Gas Interties

Gas Interties

December 01, 2004 | By Keith Martin in Washington, DC

Gas interties are out of favor with the IRS.

Owners of independent power plants must negotiate terms with local utilities to let them connect to the grid. Otherwise, they have no way to move their electricity to market.

The utility will make the independent generator pay the cost of the radial lines, circuit breakers, substation improvements and other parts of the “intertie” needed to connect the plant. The utility will insist on owning most of this equipment. Ordinarily, when a corporation receives cash or property from someone who is not a shareholder, it must report the value as income. However, the IRS has said in a series of rulings since 1988 that utilities do not have to report interconnection payments by independent generators in cases where the generator is not a customer of the utility.

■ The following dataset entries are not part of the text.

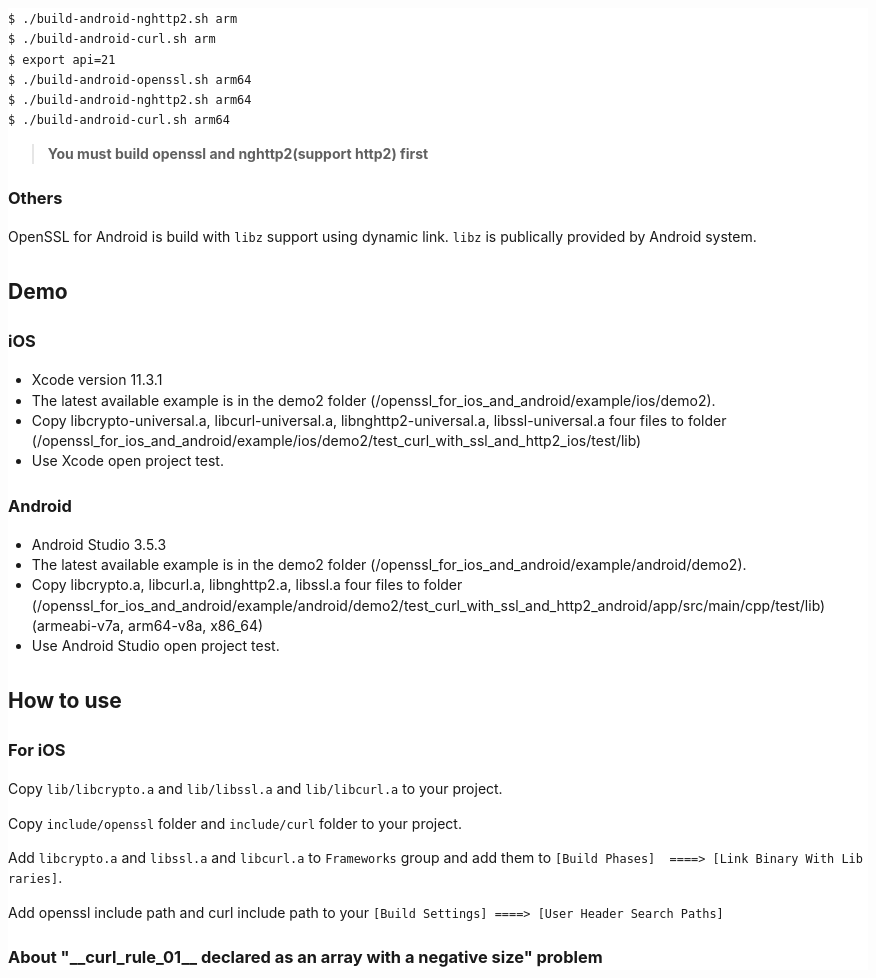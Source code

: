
 ```
$ ./build-android-nghttp2.sh arm
$ ./build-android-curl.sh arm
$ export api=21
$ ./build-android-openssl.sh arm64
$ ./build-android-nghttp2.sh arm64
$ ./build-android-curl.sh arm64
```


> **You must build openssl and nghttp2(support http2) first**

### Others

OpenSSL for Android is build with `libz` support using dynamic
link. `libz` is publically provided by Android system.

## Demo

### iOS

 - Xcode version 11.3.1
 - The latest available example is in the demo2 folder (/openssl_for_ios_and_android/example/ios/demo2).
 - Copy libcrypto-universal.a, libcurl-universal.a, libnghttp2-universal.a, libssl-universal.a four files to folder (/openssl_for_ios_and_android/example/ios/demo2/test_curl_with_ssl_and_http2_ios/test/lib)
 - Use Xcode open project test.

### Android

- Android Studio 3.5.3
- The latest available example is in the demo2 folder (/openssl_for_ios_and_android/example/android/demo2).
- Copy libcrypto.a, libcurl.a, libnghttp2.a, libssl.a four files to folder (/openssl_for_ios_and_android/example/android/demo2/test_curl_with_ssl_and_http2_android/app/src/main/cpp/test/lib) (armeabi-v7a, arm64-v8a, x86_64)
- Use Android Studio open project test.

## How to use

### For iOS

Copy `lib/libcrypto.a` and `lib/libssl.a` and `lib/libcurl.a` to your project.

Copy `include/openssl` folder and `include/curl` folder to your project.

Add `libcrypto.a` and `libssl.a` and `libcurl.a` to `Frameworks` group and add them to `[Build Phases]  ====> [Link Binary With Libraries]`.

Add openssl include path and curl include path to your `[Build Settings] ====> [User Header Search Paths]`

### About "\_\_curl\_rule\_01\_\_ declared as an array with a negative size" problem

That is why most independent generators are careful to make sure they sell the electricity from their plants to someone else before the electricity reaches the grid. Otherwise, they would be customers of the utility for “wheeling” – or moving – the electricity across the grid. In cases where the electricity is sold before it reaches the grid, the customer is the one who pays for wheeling.

The IRS has been more stingy with rulings on arrangements with gas utilities. For example, where a gas producer connects to an interstate pipeline, the same principles should apply. The gas pipeline company should not have to report the value of a gas lateral paid for by the producer to connect to the pipeline as long as the producer is not a customer of the utility for gas, storage or transportation.

However, IRS officials in Washington who write rulings in this area appear loathe to extend the same principles in the electric rulings to gas interties – at least not in cases that are different from what they have already analyzed in the electric area.

The IRS told a gas distribution company in a private ruling that it had to include intertie payments in its taxable income. The ruling is PLR 200448008. The agency made it public in late November.

The gas distribution company in the ruling received requests from local residents who wanted gas connections. For example, home builders would ask for extensions for new housing developments. The utility would do a cost-benefit study. If the potential return did not justify the investment, then it would ask the person requesting the extension to pay enough of the cost to make the investment economic.

The utility was also able to tap a “universal service fund” funded mainly by a rate surcharge for some of the money.

The utility asked for a ruling that it did not have to include in its income the cost reimbursements from the universal service fund or from homebuilders and others asking for gas extensions. The IRS refused. It said the amounts were income.

The utility argued that the payments were not from customers because the utility does not sell any gas – it merely transports it – and all the transportation charges are paid by the suppliers and not the end users of the gas. The IRS rejected the argument. It said the persons asking for line extensions were getting a customer-like benefit since they were setting themselves up for gas service.

The ruling reflects the reluctance by the IRS branch that deals with these issues to extend the principles in the electric rulings to gas cases. Walter Woo, the IRS official who reviews rulings in this area, is retiring at year end.